Supplied records:
*** Begin section ***

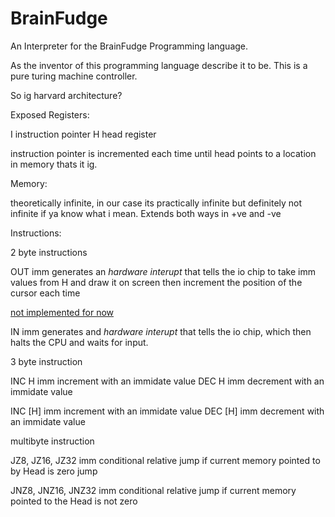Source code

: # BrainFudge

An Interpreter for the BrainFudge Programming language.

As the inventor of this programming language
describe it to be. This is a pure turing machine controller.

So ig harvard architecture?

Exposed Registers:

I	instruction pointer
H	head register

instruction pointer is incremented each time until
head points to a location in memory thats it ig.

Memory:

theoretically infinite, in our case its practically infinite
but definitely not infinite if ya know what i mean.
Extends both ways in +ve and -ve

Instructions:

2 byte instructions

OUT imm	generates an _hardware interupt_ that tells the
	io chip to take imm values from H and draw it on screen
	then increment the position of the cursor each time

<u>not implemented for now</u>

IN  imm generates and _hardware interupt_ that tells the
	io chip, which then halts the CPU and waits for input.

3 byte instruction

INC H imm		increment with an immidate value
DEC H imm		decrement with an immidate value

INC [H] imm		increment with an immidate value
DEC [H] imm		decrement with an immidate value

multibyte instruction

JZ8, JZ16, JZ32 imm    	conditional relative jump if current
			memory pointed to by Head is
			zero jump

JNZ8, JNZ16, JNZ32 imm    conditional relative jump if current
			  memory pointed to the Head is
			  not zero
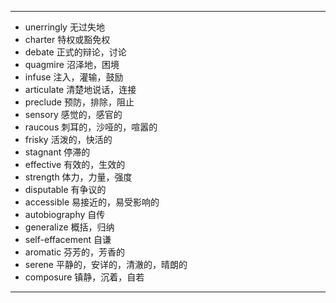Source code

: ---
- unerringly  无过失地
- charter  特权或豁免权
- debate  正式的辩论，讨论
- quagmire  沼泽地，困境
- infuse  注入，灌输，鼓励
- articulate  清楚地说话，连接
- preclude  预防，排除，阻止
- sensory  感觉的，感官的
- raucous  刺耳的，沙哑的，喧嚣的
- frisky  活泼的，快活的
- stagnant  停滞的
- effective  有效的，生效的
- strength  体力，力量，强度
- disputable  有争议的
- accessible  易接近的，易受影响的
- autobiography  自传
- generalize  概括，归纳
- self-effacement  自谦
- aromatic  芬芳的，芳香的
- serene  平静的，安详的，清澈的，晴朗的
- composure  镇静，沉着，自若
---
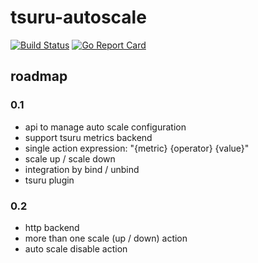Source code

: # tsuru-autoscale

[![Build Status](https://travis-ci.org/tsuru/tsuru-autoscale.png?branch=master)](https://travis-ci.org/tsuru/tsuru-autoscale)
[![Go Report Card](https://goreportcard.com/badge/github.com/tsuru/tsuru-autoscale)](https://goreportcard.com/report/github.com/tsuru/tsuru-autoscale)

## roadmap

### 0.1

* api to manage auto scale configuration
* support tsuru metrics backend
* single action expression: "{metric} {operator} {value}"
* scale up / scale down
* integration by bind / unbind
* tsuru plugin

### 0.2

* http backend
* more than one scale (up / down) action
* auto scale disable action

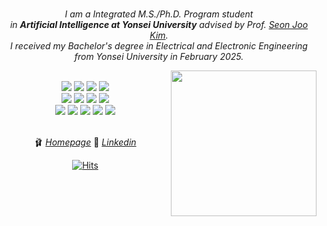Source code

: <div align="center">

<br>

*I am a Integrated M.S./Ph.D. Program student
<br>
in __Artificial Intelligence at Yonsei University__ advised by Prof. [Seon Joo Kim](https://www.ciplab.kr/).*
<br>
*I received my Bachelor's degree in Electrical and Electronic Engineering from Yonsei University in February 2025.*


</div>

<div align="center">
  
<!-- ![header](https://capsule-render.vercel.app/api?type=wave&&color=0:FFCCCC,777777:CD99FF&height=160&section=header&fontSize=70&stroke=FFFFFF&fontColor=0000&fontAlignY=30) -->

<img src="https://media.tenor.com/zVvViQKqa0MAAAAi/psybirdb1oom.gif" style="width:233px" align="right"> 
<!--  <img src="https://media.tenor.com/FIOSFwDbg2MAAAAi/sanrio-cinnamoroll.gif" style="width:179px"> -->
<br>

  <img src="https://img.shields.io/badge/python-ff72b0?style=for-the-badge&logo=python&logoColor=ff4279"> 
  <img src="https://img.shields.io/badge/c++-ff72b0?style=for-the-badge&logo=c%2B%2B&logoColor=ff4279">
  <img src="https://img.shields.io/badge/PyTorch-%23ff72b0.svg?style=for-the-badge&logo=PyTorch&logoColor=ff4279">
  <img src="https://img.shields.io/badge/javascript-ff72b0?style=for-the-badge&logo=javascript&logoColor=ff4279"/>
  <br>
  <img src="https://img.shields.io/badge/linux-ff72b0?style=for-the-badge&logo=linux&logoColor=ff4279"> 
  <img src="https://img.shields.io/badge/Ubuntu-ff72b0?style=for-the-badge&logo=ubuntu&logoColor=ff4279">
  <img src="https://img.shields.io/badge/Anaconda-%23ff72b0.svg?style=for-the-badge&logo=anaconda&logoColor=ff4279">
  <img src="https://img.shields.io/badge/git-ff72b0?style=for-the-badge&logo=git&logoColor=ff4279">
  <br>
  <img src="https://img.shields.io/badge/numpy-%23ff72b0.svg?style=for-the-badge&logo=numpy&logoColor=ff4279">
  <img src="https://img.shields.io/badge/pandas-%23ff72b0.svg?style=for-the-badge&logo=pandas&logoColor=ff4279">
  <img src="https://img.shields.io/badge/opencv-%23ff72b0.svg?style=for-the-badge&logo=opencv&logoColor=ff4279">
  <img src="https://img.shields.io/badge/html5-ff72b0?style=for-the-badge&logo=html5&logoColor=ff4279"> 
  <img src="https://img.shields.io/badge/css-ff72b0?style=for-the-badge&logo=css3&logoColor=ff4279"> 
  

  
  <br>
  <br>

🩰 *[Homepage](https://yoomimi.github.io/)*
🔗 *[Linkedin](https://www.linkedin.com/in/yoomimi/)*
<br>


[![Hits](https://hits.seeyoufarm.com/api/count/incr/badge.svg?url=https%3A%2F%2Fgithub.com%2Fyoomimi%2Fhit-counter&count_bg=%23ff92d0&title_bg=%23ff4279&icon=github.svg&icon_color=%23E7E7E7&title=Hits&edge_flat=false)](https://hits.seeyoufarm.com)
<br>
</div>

*** End section ***

Task instructions:
Where does "from" appear in the records above? Copy each line that holds it.

Exercise result:
	io chip to take imm values from H and draw it on screen
*I received my Bachelor's degree in Electrical and Electronic Engineering from Yonsei University in February 2025.*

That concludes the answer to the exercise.